Вдруг Кавелли потянул Пию за руку.
— Здесь мы будем еще долго пробираться, есть путь быстрее.
Он приподнял веревочное заграждение перед лестницей, находящейся рядом с той, по которой они спускались, и пропустил девушку вперед.
Они находились на площадке, с которой вела лестница, обрамленная колоннами с обеих сторон.
— Знаменитая Scala Regia — Королевская лестница, — пояснил Кавелли. — Необычайно запутанное и асимметричное архитектурное решение. Бернини визуально замаскировал пространство колоннами. Посмотрите: внизу они становятся все толще и толще, а интервал между ними увеличивается. Снизу лестница выглядит значительно длиннее, чем она есть на самом деле, а если смотреть отсюда, она, напротив, кажется короче.
Пия прищурила один глаз и посмотрела вдоль колонн.
— Так и есть!
Они сбежали вниз по лестнице к огромной двустворчатой металлической двери, у которой стоял на посту швейцарский гвардеец с алебардой, и вышли на северо-восточную сторону площади Святого Петра.
— Это — так называемые Бронзовые ворота, официальный вход в Апостольский дворец.
— Довольно претенциозно, но мне нравится, — одобрила Пия.
Он отошел в сторону, чтобы пропустить двух кардиналов, которые направлялись во дворец. Гвардеец вытянулся и ловким движением переместил маленькое металлическое колечко на древке своей алебарды, так что раздался щелчок. Девушка была этим просто очарована.

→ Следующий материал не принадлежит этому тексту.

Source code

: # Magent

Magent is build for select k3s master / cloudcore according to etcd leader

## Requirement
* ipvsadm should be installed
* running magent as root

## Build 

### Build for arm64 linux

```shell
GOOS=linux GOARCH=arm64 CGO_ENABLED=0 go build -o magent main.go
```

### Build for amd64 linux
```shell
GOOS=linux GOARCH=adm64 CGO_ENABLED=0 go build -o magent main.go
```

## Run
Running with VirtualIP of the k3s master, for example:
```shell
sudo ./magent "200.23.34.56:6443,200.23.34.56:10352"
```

— Они приветствуют всех важных личностей, но этот щелчок слышат только церковные сановники.
— Что это за странная причуда?
— Традиция. А теперь пойдемте что-нибудь перекусим. Я проголодался, да и книге, чтобы высохнуть, явно понадобится еще некоторое время.
Пия колебалась.
— И куда же мы отправимся? К вам? Мне бы хотелось пообедать где-нибудь в особенном месте.
— Насколько особенном?
— Ну, что-нибудь такое в вычурном ватиканском стиле…
— Легко. Пойдемте.
— А это далеко?
— Пешком дойдем.
— У вас нет машины?
— Есть, но… — замялся Кавелли. — Я не люблю парковать машину в городе.
Девушка недоверчиво рассмеялась.
— А, собственно, почему?
— Потому что… — принялся уклончиво объяснять он, — моя машина — это раритет, коллекционная модель, к тому же кабриолет. Если ее украдут, я больше никогда не найду ничего подобного, поэтому я стараюсь ее беречь.

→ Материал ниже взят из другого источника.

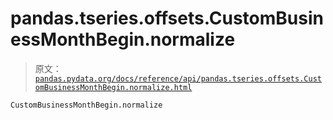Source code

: # pandas.tseries.offsets.CustomBusinessMonthBegin.normalize

> 原文：[`pandas.pydata.org/docs/reference/api/pandas.tseries.offsets.CustomBusinessMonthBegin.normalize.html`](https://pandas.pydata.org/docs/reference/api/pandas.tseries.offsets.CustomBusinessMonthBegin.normalize.html)

```py
CustomBusinessMonthBegin.normalize
```
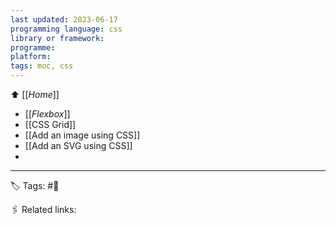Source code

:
 ```yaml
---
last updated: 2023-06-17
programming language: css
library or framework:
programme:
platform:
tags: moc, css
---
```

⬆  [[_Home_]]

- [[_Flexbox_]]
- [[CSS Grid]]
- [[Add an image using CSS]]
- [[Add an SVG using CSS]]
- 


---
🏷 Tags: #🌱

🖇 Related links:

— Невероятно, я хочу ее увидеть! — тут же воскликнула Пия.
Но его совершенно не прельщала эта идея.
— Позже, а сейчас мы пойдем ужинать, хорошо?
Пия отсалютовала ему, подражая швейцарскому гвардейцу.
— Си, монсеньор Кавелли!
— Вполне достаточно, если вы будете называть меня просто Дон, — улыбнулся он.

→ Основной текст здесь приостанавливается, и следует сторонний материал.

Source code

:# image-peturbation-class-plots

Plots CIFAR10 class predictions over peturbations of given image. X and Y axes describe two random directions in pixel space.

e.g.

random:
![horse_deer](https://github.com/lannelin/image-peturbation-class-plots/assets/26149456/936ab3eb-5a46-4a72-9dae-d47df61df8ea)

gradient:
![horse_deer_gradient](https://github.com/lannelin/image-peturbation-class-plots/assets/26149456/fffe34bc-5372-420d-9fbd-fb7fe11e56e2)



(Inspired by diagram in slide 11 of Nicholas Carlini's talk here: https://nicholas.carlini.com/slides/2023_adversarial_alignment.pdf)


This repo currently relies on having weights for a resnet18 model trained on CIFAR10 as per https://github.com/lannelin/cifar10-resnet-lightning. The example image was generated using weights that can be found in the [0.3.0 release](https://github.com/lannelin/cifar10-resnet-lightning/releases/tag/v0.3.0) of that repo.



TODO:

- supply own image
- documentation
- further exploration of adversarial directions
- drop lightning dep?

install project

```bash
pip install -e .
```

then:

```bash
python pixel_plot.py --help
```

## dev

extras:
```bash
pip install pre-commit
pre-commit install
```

Примерно через тридцать минут они вошли в ресторан «Канова Тадолини», находящийся на Виа дель Бабуино. Кавелли придержал дверь, пропуская девушку вперед.
— Надеюсь, что это достаточно особенное место.
Пия кивнула. «Канова Тадолини» был заполнен античными статуями: маленькими, средними и чудовищно огромными, которые выглядели еще внушительнее из-за маленьких размеров самого ресторана. Навстречу спешил тощий официант в черном жилете и белом фартуке.
— Синьор Кавелли, добро пожаловать. Столик на двоих? — он заговорщицки подмигнул.
— Да, Ренато, если возможно, пожалуйста, наверху.
— Си, синьор.
Официант повел их вверх по узкой деревянной лестнице, через два небольших зала, где, сидя за столиками, громко переговаривались несколько семей и молодых пар. Наконец, показалась маленькая уютная комната с одним-единственным столиком.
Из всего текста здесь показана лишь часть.